第12章 陰陽師には近寄るべからず
「陰陽師にも会ったんだが、舞香。お前ぇを襲った陰陽師って奴、こう目付きの悪ぃ奴だったのかい?」
「あ、そうそう、実際見てみると、ほんと目付きが悪いよね! ……って、あ……」
だから、なんで私の口って正直者ーー!
どうやって、言い訳する!? 今顔思い出した事にした方がいいかな? それとも、このまま誤魔化す?
頭の中でぐるぐる考えていると、何故か夜リクオ君は「やっぱりか……。くそっ……」と呟き、私の言葉はスルーされた。
そして、夜リクオ君は悔しそうに拳を握る。
「今度、会ったらぜってぇ……」
何? 何があったの!? リクオ君!?
もしかして、原作と違う事が起こった!?
いや、起こる事柄は原作の通りに流れてるから、違う事が起こるなんて考えにくい。
と、言う事は………あ、そっか!
私は再び手をぽんっと叩いた。
夜リクオ君、結果的には勝ったけど、辛勝だったから今度は余裕で勝ちたいって事だね!
夜リクオ君も年相応の男の子だったんだなぁ。うんうん。
一人、目を閉じコクコクと頷いていると、間近で「ずいぶん余裕じゃねぇか……。舞香」と艶のある低い声が聞こえて来た。
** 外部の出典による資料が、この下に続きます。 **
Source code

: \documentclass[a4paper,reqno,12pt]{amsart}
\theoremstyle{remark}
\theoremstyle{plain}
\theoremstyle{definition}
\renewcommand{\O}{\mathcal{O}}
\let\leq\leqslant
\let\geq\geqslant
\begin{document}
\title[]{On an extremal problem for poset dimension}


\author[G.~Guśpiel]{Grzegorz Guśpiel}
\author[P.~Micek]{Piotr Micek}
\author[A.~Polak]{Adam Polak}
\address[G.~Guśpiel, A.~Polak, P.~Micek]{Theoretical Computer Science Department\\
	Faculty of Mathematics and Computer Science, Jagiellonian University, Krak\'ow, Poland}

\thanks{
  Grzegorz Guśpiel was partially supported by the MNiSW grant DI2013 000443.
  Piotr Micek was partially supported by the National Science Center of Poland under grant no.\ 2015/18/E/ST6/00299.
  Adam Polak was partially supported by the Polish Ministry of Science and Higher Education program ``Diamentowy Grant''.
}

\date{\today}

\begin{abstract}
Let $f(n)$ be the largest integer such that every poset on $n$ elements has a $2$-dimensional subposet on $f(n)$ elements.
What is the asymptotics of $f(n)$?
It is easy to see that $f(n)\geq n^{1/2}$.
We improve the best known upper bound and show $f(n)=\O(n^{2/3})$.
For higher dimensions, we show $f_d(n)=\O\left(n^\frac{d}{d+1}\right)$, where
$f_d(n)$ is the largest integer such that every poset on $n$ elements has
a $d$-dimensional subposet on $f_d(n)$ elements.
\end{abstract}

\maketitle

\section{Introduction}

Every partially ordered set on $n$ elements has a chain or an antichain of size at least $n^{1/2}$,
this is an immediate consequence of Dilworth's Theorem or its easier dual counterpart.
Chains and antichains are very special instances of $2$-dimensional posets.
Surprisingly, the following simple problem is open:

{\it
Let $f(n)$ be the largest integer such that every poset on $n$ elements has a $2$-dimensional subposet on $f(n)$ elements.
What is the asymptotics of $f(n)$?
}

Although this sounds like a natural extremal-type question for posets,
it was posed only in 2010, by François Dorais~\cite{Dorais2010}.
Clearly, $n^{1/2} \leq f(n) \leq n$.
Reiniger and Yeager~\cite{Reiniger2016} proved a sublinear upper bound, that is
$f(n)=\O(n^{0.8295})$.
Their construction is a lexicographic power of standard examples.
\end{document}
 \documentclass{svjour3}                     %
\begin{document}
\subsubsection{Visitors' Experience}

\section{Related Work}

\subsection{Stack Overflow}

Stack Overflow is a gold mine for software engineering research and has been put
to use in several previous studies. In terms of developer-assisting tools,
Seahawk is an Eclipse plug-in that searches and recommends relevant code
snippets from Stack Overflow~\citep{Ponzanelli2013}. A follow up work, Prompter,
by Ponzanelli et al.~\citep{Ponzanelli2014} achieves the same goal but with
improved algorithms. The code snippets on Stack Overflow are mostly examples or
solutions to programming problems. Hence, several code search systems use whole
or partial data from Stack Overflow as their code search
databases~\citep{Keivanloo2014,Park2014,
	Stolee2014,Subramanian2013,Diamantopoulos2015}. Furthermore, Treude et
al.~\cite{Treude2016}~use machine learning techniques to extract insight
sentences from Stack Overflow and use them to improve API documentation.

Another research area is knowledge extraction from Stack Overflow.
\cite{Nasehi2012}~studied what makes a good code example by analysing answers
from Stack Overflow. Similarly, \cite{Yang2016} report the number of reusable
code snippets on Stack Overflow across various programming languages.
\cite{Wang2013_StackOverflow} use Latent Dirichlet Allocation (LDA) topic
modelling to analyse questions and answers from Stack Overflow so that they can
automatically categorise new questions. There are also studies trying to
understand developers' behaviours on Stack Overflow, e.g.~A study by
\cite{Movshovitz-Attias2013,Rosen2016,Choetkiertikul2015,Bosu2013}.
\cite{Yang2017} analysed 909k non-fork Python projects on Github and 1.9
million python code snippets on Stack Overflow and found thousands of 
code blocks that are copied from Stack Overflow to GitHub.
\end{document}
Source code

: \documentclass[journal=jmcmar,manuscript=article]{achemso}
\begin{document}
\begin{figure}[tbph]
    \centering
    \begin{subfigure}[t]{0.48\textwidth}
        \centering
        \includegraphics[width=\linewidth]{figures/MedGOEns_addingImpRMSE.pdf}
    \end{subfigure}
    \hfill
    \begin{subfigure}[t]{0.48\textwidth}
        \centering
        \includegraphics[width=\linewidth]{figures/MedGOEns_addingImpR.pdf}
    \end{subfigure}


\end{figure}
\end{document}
その声の近さを疑問に思い、ん? と目を開くと、いつの間に近付いて来ていたのか、すぐ目と鼻の先に夜リクオ君の端整な顔があった。
「わわっ!!」
思わず目を見開き、後ろに身体を引く。
心臓がバクバク鳴り始め、顔に熱が集中して行く。
「な、な、な……! 吃驚したよ! リクオ君! 顔、近づけすぎ!」
「いいじゃねぇか。別に取って食おうなんざ思っちゃいねぇぜ?」
た、食べる!? 今のリクオ君は妖怪だからあり得るかも!?
顔を近づけられ、焦っていたのか、まともに考える事が出来なかった。
私はその言葉に青ざめるとぶんぶんと首を横に振る。
「た、食べられる前に、私が焼肉にして食べる!」
ど、どうだ! これで、食べる気失せたよね!
冷や汗を掻きながらも、夜リクオ君の反応を伺っていると、何故かぷっと小さく噴き出した。